Do Devs Need To Do Anything Now About "prettier-vscode-plus"?
For most VS Code users, probably not. The malicious extension was removed quickly and reportedly saw only a handful of downloads. Still, developers and security teams should confirm they did not install "prettier-vscode-plus" during the short exposure window. If installed, remove it immediately. After removal, review the machine for signs consistent with Hunt.io's indicators, such as unexpected scheduled tasks named "WindowsUpdate," anomalous PowerShell executions launched by VBS, or suspicious child processes and network traffic under vbc.exe.

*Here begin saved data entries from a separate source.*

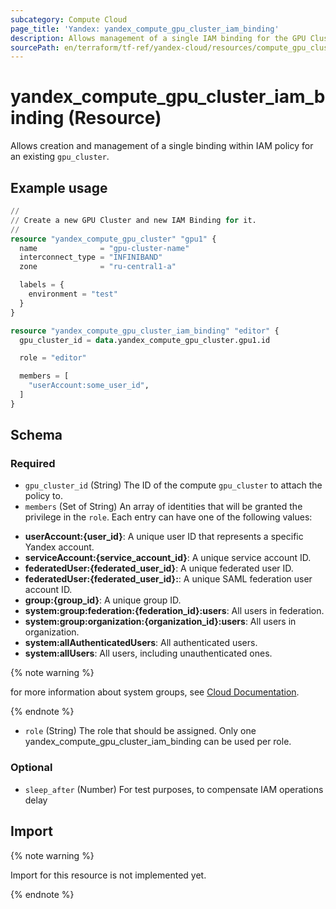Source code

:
 ```yaml
---
subcategory: Compute Cloud
page_title: 'Yandex: yandex_compute_gpu_cluster_iam_binding'
description: Allows management of a single IAM binding for the GPU Cluster.
sourcePath: en/terraform/tf-ref/yandex-cloud/resources/compute_gpu_cluster_iam_binding.md
---
```


# yandex_compute_gpu_cluster_iam_binding (Resource)

Allows creation and management of a single binding within IAM policy for an existing `gpu_cluster`.

## Example usage

```terraform
//
// Create a new GPU Cluster and new IAM Binding for it.
//
resource "yandex_compute_gpu_cluster" "gpu1" {
  name              = "gpu-cluster-name"
  interconnect_type = "INFINIBAND"
  zone              = "ru-central1-a"

  labels = {
    environment = "test"
  }
}

resource "yandex_compute_gpu_cluster_iam_binding" "editor" {
  gpu_cluster_id = data.yandex_compute_gpu_cluster.gpu1.id

  role = "editor"

  members = [
    "userAccount:some_user_id",
  ]
}
```

<!-- schema generated by tfplugindocs -->
## Schema

### Required

- `gpu_cluster_id` (String) The ID of the compute `gpu_cluster` to attach the policy to.
- `members` (Set of String) An array of identities that will be granted the privilege in the `role`. Each entry can have one of the following values:
 * **userAccount:{user_id}**: A unique user ID that represents a specific Yandex account.
 * **serviceAccount:{service_account_id}**: A unique service account ID.
 * **federatedUser:{federated_user_id}**: A unique federated user ID.
 * **federatedUser:{federated_user_id}:**: A unique SAML federation user account ID.
 * **group:{group_id}**: A unique group ID.
 * **system:group:federation:{federation_id}:users**: All users in federation.
 * **system:group:organization:{organization_id}:users**: All users in organization.
 * **system:allAuthenticatedUsers**: All authenticated users.
 * **system:allUsers**: All users, including unauthenticated ones.

{% note warning %}

for more information about system groups, see [Cloud Documentation](https://yandex.cloud/docs/iam/concepts/access-control/system-group).

{% endnote %}

- `role` (String) The role that should be assigned. Only one yandex_compute_gpu_cluster_iam_binding can be used per role.

### Optional

- `sleep_after` (Number) For test purposes, to compensate IAM operations delay

## Import

{% note warning %}

Import for this resource is not implemented yet.

{% endnote %}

If you suspect installation, rotate developer credentials (GitHub, npm, package registry tokens) and review recent activity for unauthorized publishes or commits. The campaign's focus on credential theft means even short-lived infections can have downstream effects.

Bottom Line
The Prettier impersonation joins a steady stream of extension-based attacks. Whether the payload is a RAT, a worm, or a ransomware proof of concept, the marketplaces remain attractive targets because they sit at the center of developer trust. Treat VS Code extensions with the same scrutiny you apply to any dependency in your software supply chain.